Stored data section start

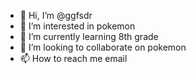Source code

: - 👋 Hi, I’m @ggfsdr
- 👀 I’m interested in pokemon
- 🌱 I’m currently learning 8th grade
- 💞️ I’m looking to collaborate on pokemon
- 📫 How to reach me email

<!---
ggfsdr/ggfsdr is a ✨ special ✨ repository because its `README.md` (this file) appears on your GitHub profile.
You can click the Preview link to take a look at your changes.
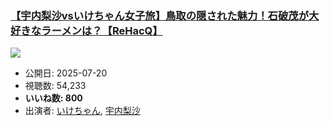 ### [【宇内梨沙vsいけちゃん女子旅】鳥取の隠された魅力！石破茂が大好きなラーメンは？【ReHacQ】](https://www.youtube.com/watch?v=phNQGqZQuNE)
[![](https://img.youtube.com/vi/phNQGqZQuNE/sddefault.jpg)](https://www.youtube.com/watch?v=phNQGqZQuNE)
-   公開日: 2025-07-20
-   視聴数: 54,233
-   **いいね数: 800**
-   出演者: [いけちゃん](/rehacq_fan/people/いけちゃん "wikilink"), [宇内梨沙](/rehacq_fan/people/宇内梨沙 "wikilink")
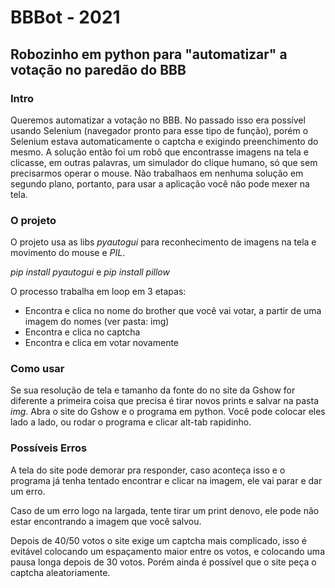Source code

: # BBBot - 2021
## Robozinho em python para "automatizar" a votação no paredão do BBB

### Intro

Queremos automatizar a votação no BBB. No passado isso era possível usando Selenium (navegador pronto para esse tipo de função), porém o Selenium estava automaticamente o captcha e exigindo preenchimento do mesmo. A solução então foi um robô que encontrasse imagens na tela e clicasse, em outras palavras, um simulador do clique humano, só que sem precisarmos operar o mouse. Não trabalhaos em nenhuma solução em segundo plano, portanto, para usar a aplicação você não pode mexer na tela.

### O projeto
O projeto usa as libs *pyautogui* para reconhecimento de imagens na tela e movimento do mouse e *PIL*.

*pip install pyautogui* e *pip install pillow*

O processo trabalha em loop em 3 etapas:
  - Encontra e clica no nome do brother que você vai votar, a partir de uma imagem do nomes (ver pasta: img)
  - Encontra e clica no captcha
  - Encontra e clica em votar novamente


### Como usar
Se sua resolução de tela e tamanho da fonte do no site da Gshow for diferente a primeira coisa que precisa é tirar novos prints e salvar na pasta *img*.
Abra o site do Gshow e o programa em python. Você pode colocar eles lado a lado, ou rodar o programa e clicar alt-tab rapidinho.

### Possíveis Erros
A tela do site pode demorar pra responder, caso aconteça isso e o programa já tenha tentado encontrar e clicar na imagem, ele vai parar e dar um erro.

Caso de um erro logo na largada, tente tirar um print denovo, ele pode não estar encontrando a imagem que você salvou.

Depois de 40/50 votos o site exige um captcha mais complicado, isso é evitável colocando um espaçamento maior entre os votos, e colocando uma pausa longa depois de 30 votos. Porém ainda é possível que o site peça o captcha aleatoriamente.
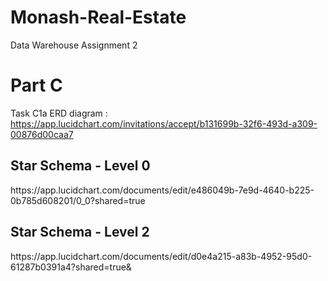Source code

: # Monash-Real-Estate
Data Warehouse Assignment 2

# Part C
Task C1a ERD diagram : https://app.lucidchart.com/invitations/accept/b131699b-32f6-493d-a309-00876d00caa7

<h2>Star Schema - Level 0</h2>
https://app.lucidchart.com/documents/edit/e486049b-7e9d-4640-b225-0b785d608201/0_0?shared=true

<h2>Star Schema - Level 2</h2>
https://app.lucidchart.com/documents/edit/d0e4a215-a83b-4952-95d0-61287b0391a4?shared=true&
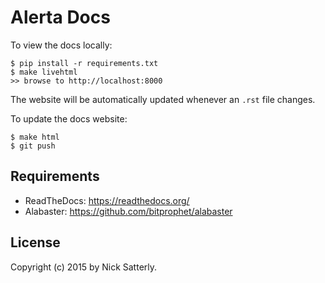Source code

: Alerta Docs
===========

To view the docs locally:

    $ pip install -r requirements.txt
    $ make livehtml
    >> browse to http://localhost:8000

The website will be automatically updated whenever an `.rst` file changes.

To update the docs website:

    $ make html
    $ git push


Requirements
------------

  * ReadTheDocs: https://readthedocs.org/
  * Alabaster: https://github.com/bitprophet/alabaster

License
-------

Copyright (c) 2015 by Nick Satterly.
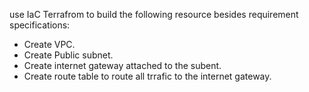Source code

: use IaC Terrafrom to build the following resource besides requirement specifications:

* Create VPC.
* Create Public subnet.
* Create internet gateway attached to the subent.
* Create route table to route all trrafic to the internet gateway.

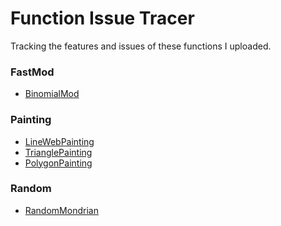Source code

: Function Issue Tracer
=====================

Tracking the features and issues of these functions I uploaded.




### FastMod

- [BinomialMod](./BinomialMod)

### Painting

- [LineWebPainting](./LineWebPainting)
- [TrianglePainting](./TrianglePainting)
- [PolygonPainting](./PolygonPainting)

### Random

- [RandomMondrian](Random)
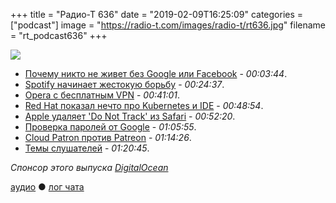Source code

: +++
title = "Радио-Т 636"
date = "2019-02-09T16:25:09"
categories = ["podcast"]
image = "https://radio-t.com/images/radio-t/rt636.jpg"
filename = "rt_podcast636"
+++

![](https://radio-t.com/images/radio-t/rt636.jpg)

- [Почему никто не живет без Google или Facebook](https://techcrunch.com/2019/02/04/why-no-one-really-quits-google-or-facebook/) - *00:03:44*.
- [Spotify начинает жестокую борьбу](https://techcrunch.com/2019/02/08/spotify-will-now-suspend-or-terminate-accounts-it-finds-are-using-ad-blockers/) - *00:24:37*.
- [Opera с бесплатным VPN](https://www.engadget.com/2019/02/08/opera-android-browser-vpn/) - *00:41:01*.
- [Red Hat показал нечто про Kubernetes и IDE](https://www.zdnet.com/article/red-hat-introduces-first-kubernetes-native-ide/) - *00:48:54*.
- [Apple удаляет 'Do Not Track' из Safari](https://gizmodo.com/apple-is-removing-do-not-track-from-safari-1832400768?rev=1549488732880) - *00:52:20*.
- [Проверка паролей от Google](https://www.pcmag.com/news/366364/are-your-passwords-secure-googles-password-checkup-knows) - *01:05:55*.
- [Cloud Patron против Patreon](http://www.opennet.ru/opennews/art.shtml?num=50072) - *01:14:26*.
- [Темы слушателей](https://radio-t.com/p/2019/02/05/prep-636/) - *01:20:45*.

*Спонсор этого выпуска [DigitalOcean](https://www.digitalocean.com)*


[аудио](http://cdn.radio-t.com/rt_podcast636.mp3) ● [лог чата](http://chat.radio-t.com/logs/radio-t-636.html)
<audio src="http://cdn.radio-t.com/rt_podcast636.mp3" preload="none"></audio>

Stored data section end

**Required work**
All of the lines above must be repeated without alteration, though the pictures are to be excluded.

**Expected answer**
Source code

: - 👋 Hi, I’m @ggfsdr
- 👀 I’m interested in pokemon
- 🌱 I’m currently learning 8th grade
- 💞️ I’m looking to collaborate on pokemon
- 📫 How to reach me email

<!---
ggfsdr/ggfsdr is a ✨ special ✨ repository because its `README.md` (this file) appears on your GitHub profile.
You can click the Preview link to take a look at your changes.
 ### [【宇内梨沙vsいけちゃん女子旅】鳥取の隠された魅力！石破茂が大好きなラーメンは？【ReHacQ】](https://www.youtube.com/watch?v=phNQGqZQuNE)
[![](https://img.youtube.com/vi/phNQGqZQuNE/sddefault.jpg)](https://www.youtube.com/watch?v=phNQGqZQuNE)
-   公開日: 2025-07-20
-   視聴数: 54,233
-   **いいね数: 800**
-   出演者: [いけちゃん](/rehacq_fan/people/いけちゃん "wikilink"), [宇内梨沙](/rehacq_fan/people/宇内梨沙 "wikilink")
Source code

: # BBBot - 2021
## Robozinho em python para "automatizar" a votação no paredão do BBB

### Intro

Queremos automatizar a votação no BBB. No passado isso era possível usando Selenium (navegador pronto para esse tipo de função), porém o Selenium estava automaticamente o captcha e exigindo preenchimento do mesmo. A solução então foi um robô que encontrasse imagens na tela e clicasse, em outras palavras, um simulador do clique humano, só que sem precisarmos operar o mouse. Não trabalhaos em nenhuma solução em segundo plano, portanto, para usar a aplicação você não pode mexer na tela.

### O projeto
O projeto usa as libs *pyautogui* para reconhecimento de imagens na tela e movimento do mouse e *PIL*.

*pip install pyautogui* e *pip install pillow*

O processo trabalha em loop em 3 etapas:
  - Encontra e clica no nome do brother que você vai votar, a partir de uma imagem do nomes (ver pasta: img)
  - Encontra e clica no captcha
  - Encontra e clica em votar novamente


### Como usar
Se sua resolução de tela e tamanho da fonte do no site da Gshow for diferente a primeira coisa que precisa é tirar novos prints e salvar na pasta *img*.
Abra o site do Gshow e o programa em python. Você pode colocar eles lado a lado, ou rodar o programa e clicar alt-tab rapidinho.

### Possíveis Erros
A tela do site pode demorar pra responder, caso aconteça isso e o programa já tenha tentado encontrar e clicar na imagem, ele vai parar e dar um erro.

Caso de um erro logo na largada, tente tirar um print denovo, ele pode não estar encontrando a imagem que você salvou.

Depois de 40/50 votos o site exige um captcha mais complicado, isso é evitável colocando um espaçamento maior entre os votos, e colocando uma pausa longa depois de 30 votos. Porém ainda é possível que o site peça o captcha aleatoriamente.
Source code

: # Monash-Real-Estate
Data Warehouse Assignment 2

# Part C
Task C1a ERD diagram : https://app.lucidchart.com/invitations/accept/b131699b-32f6-493d-a309-00876d00caa7

<h2>Star Schema - Level 0</h2>
https://app.lucidchart.com/documents/edit/e486049b-7e9d-4640-b225-0b785d608201/0_0?shared=true

<h2>Star Schema - Level 2</h2>
https://app.lucidchart.com/documents/edit/d0e4a215-a83b-4952-95d0-61287b0391a4?shared=true&
Source code

: Alerta Docs
===========

To view the docs locally:

    $ pip install -r requirements.txt
    $ make livehtml
    >> browse to http://localhost:8000

The website will be automatically updated whenever an `.rst` file changes.

To update the docs website:

    $ make html
    $ git push


Requirements
------------

  * ReadTheDocs: https://readthedocs.org/
  * Alabaster: https://github.com/bitprophet/alabaster

License
-------

Copyright (c) 2015 by Nick Satterly.
Source code

: use IaC Terrafrom to build the following resource besides requirement specifications:

* Create VPC.
* Create Public subnet.
* Create internet gateway attached to the subent.
* Create route table to route all trrafic to the internet gateway.

Source code

: Function Issue Tracer
=====================

Tracking the features and issues of these functions I uploaded.




### FastMod

- [BinomialMod](./BinomialMod)

### Painting

- [LineWebPainting](./LineWebPainting)
- [TrianglePainting](./TrianglePainting)
- [PolygonPainting](./PolygonPainting)

### Random

- [RandomMondrian](Random)
Source code

: +++
title = "Радио-Т 636"
date = "2019-02-09T16:25:09"
categories = ["podcast"]
image = "https://radio-t.com/images/radio-t/rt636.jpg"
filename = "rt_podcast636"
+++

![](https://radio-t.com/images/radio-t/rt636.jpg)

- [Почему никто не живет без Google или Facebook](https://techcrunch.com/2019/02/04/why-no-one-really-quits-google-or-facebook/) - *00:03:44*.
- [Spotify начинает жестокую борьбу](https://techcrunch.com/2019/02/08/spotify-will-now-suspend-or-terminate-accounts-it-finds-are-using-ad-blockers/) - *00:24:37*.
- [Opera с бесплатным VPN](https://www.engadget.com/2019/02/08/opera-android-browser-vpn/) - *00:41:01*.
- [Red Hat показал нечто про Kubernetes и IDE](https://www.zdnet.com/article/red-hat-introduces-first-kubernetes-native-ide/) - *00:48:54*.
- [Apple удаляет 'Do Not Track' из Safari](https://gizmodo.com/apple-is-removing-do-not-track-from-safari-1832400768?rev=1549488732880) - *00:52:20*.
- [Проверка паролей от Google](https://www.pcmag.com/news/366364/are-your-passwords-secure-googles-password-checkup-knows) - *01:05:55*.
- [Cloud Patron против Patreon](http://www.opennet.ru/opennews/art.shtml?num=50072) - *01:14:26*.
- [Темы слушателей](https://radio-t.com/p/2019/02/05/prep-636/) - *01:20:45*.

*Спонсор этого выпуска [DigitalOcean](https://www.digitalocean.com)*


[аудио](http://cdn.radio-t.com/rt_podcast636.mp3) ● [лог чата](http://chat.radio-t.com/logs/radio-t-636.html)
<audio src="http://cdn.radio-t.com/rt_podcast636.mp3" preload="none"></audio>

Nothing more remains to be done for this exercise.